Top of Records for the exercise

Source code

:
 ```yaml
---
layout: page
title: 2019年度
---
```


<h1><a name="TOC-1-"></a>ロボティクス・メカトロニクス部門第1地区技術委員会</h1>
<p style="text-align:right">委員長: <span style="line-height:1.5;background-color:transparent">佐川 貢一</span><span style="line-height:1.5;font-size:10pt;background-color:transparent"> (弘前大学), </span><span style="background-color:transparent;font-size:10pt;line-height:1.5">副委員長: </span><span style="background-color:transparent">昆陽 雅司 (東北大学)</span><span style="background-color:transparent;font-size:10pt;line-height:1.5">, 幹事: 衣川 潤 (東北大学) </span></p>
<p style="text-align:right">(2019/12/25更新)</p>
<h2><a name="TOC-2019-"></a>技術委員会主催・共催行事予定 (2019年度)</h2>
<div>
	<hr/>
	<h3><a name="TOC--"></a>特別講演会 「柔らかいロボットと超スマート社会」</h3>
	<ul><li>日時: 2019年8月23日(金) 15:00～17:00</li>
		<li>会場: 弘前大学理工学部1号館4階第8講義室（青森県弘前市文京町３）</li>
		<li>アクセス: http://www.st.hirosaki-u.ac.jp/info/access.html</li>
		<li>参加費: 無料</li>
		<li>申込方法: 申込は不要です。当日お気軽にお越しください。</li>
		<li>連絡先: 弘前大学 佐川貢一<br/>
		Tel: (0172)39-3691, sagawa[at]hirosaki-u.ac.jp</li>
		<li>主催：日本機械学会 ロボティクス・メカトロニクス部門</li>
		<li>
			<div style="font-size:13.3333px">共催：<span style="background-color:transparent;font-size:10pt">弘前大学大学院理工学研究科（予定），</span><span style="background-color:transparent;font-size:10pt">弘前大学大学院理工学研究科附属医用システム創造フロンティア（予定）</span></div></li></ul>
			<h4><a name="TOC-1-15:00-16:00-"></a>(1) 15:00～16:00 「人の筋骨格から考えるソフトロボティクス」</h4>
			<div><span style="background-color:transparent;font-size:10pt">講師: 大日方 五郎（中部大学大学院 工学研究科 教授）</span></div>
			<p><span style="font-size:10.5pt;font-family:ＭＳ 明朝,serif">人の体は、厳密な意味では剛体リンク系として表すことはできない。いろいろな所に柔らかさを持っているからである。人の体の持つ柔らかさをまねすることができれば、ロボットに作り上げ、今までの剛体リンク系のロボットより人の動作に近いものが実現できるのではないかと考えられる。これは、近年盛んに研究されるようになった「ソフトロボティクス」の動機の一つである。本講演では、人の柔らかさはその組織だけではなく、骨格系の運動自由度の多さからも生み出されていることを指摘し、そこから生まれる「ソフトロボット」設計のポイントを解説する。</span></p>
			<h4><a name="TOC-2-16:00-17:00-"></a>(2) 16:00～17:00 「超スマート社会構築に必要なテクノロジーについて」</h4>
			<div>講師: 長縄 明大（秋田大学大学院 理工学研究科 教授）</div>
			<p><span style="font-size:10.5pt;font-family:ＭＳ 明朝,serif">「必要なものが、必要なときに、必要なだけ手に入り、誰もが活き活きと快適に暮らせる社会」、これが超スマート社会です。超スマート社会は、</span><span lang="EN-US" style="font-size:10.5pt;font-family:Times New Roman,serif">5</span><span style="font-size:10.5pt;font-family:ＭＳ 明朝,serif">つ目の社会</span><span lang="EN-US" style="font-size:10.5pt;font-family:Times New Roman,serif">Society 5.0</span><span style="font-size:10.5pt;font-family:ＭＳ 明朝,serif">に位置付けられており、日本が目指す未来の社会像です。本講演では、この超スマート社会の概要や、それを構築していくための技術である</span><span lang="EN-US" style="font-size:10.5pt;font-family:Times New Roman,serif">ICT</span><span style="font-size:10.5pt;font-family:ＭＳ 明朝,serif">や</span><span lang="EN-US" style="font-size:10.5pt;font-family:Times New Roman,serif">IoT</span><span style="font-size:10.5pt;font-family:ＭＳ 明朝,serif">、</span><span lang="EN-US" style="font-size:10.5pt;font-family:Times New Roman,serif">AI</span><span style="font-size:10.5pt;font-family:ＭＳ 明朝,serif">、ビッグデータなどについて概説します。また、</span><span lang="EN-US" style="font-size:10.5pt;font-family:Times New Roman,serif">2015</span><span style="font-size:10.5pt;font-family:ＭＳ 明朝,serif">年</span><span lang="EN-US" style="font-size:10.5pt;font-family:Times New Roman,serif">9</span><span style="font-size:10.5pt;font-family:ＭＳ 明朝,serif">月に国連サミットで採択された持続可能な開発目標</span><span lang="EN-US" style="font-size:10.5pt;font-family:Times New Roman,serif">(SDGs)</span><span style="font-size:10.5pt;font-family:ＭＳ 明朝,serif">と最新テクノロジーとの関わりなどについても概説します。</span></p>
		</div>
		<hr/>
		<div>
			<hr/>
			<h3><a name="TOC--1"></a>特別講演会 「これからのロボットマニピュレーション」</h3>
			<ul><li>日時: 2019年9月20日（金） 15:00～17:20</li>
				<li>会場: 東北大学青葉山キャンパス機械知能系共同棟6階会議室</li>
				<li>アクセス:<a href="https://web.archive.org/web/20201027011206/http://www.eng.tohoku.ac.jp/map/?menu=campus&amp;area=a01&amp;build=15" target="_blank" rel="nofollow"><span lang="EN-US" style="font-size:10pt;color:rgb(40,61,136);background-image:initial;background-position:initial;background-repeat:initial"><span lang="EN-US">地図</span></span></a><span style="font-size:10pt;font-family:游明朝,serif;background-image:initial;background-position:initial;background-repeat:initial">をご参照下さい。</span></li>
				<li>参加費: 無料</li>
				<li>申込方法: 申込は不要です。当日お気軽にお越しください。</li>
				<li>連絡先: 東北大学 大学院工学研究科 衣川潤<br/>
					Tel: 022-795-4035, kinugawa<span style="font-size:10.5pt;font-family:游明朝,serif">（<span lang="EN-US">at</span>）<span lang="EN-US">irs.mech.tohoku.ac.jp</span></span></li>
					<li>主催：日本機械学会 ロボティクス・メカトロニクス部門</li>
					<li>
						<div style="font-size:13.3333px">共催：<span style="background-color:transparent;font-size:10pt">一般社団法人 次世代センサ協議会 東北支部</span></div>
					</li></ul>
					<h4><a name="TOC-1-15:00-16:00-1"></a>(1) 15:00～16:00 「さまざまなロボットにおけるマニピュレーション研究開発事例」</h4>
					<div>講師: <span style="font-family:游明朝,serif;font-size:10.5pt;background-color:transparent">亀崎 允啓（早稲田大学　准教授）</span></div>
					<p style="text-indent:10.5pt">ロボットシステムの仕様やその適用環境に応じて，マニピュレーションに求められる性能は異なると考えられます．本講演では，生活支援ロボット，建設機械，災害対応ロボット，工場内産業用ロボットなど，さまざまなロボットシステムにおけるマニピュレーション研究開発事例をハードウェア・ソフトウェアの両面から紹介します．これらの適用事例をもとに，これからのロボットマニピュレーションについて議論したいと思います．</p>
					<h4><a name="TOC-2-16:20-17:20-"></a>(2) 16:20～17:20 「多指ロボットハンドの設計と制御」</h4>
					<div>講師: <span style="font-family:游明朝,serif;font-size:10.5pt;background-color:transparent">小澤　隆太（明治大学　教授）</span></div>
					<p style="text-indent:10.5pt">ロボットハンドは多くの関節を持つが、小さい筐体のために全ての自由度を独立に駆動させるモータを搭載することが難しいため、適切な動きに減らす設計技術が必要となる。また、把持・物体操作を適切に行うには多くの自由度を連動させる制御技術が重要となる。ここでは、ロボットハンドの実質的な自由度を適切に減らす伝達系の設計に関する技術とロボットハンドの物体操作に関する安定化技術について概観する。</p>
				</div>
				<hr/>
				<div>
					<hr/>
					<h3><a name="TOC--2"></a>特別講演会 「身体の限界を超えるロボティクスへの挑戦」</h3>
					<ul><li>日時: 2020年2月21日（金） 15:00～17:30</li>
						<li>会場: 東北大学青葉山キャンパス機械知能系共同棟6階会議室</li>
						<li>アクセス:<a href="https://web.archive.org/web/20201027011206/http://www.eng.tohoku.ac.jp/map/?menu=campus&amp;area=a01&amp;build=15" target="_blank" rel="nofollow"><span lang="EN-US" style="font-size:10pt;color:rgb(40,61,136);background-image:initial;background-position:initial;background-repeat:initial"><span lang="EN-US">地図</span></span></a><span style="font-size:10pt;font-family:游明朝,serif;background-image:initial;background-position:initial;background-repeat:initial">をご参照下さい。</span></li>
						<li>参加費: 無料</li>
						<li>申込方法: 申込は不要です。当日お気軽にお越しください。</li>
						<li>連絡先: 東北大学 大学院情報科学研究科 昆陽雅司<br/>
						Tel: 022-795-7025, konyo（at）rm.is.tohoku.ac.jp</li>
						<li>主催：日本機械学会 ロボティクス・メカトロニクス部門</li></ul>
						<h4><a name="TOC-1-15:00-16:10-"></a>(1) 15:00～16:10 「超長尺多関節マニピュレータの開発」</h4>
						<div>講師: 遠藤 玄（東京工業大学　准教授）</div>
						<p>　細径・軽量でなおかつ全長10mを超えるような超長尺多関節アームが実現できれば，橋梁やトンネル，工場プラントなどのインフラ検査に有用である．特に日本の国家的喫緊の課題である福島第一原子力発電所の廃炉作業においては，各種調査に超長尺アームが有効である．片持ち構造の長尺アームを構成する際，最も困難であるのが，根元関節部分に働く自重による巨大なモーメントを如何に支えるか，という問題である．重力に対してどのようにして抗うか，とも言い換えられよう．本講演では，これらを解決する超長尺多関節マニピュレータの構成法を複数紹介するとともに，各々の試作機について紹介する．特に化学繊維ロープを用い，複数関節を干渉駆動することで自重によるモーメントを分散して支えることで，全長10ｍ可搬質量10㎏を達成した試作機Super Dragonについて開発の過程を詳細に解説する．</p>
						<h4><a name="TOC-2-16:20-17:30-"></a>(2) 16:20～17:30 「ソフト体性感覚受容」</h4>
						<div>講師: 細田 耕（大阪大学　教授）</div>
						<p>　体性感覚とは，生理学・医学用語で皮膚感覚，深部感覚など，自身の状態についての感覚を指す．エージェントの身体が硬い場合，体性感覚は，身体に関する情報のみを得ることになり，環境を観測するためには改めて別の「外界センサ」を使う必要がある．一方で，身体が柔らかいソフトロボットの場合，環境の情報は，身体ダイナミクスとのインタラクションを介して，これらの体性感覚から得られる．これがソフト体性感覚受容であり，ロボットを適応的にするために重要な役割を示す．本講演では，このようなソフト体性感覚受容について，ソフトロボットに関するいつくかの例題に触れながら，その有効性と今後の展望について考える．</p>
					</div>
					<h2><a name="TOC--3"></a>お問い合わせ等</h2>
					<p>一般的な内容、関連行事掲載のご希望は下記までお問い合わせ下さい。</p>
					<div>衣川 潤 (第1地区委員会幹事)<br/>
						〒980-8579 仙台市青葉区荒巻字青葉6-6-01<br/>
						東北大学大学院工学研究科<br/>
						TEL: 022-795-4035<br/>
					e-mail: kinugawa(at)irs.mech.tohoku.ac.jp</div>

Bottom of Records for the exercise

Your instructions: Repeat only the stretch of lines that opens with the line containing "<div>衣川 潤 (第1地区委員会幹事)<br/>" and closes with the final line of the entries, both included, exactly as written.

Response to this task:
					<div>衣川 潤 (第1地区委員会幹事)<br/>
						〒980-8579 仙台市青葉区荒巻字青葉6-6-01<br/>
						東北大学大学院工学研究科<br/>
						TEL: 022-795-4035<br/>
					e-mail: kinugawa(at)irs.mech.tohoku.ac.jp</div>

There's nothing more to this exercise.